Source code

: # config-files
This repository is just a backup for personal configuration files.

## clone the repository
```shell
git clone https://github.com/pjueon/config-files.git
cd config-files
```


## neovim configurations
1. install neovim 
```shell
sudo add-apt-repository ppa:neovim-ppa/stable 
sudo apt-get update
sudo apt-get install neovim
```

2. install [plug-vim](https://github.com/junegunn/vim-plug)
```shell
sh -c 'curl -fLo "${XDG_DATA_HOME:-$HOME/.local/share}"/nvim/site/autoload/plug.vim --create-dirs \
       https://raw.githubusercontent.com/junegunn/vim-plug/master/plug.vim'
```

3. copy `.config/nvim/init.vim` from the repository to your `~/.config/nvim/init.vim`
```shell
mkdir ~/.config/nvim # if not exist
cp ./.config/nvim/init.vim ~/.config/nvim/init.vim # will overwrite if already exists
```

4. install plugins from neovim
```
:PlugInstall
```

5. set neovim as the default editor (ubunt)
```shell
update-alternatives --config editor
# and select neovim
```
====
- **WHAT YOU HAVE TO DO**
The answer should consist of every line above in which "repository" appears.

- **RESPONSE TO THIS EXERCISE**
This repository is just a backup for personal configuration files.
## clone the repository
sudo add-apt-repository ppa:neovim-ppa/stable 
3. copy `.config/nvim/init.vim` from the repository to your `~/.config/nvim/init.vim`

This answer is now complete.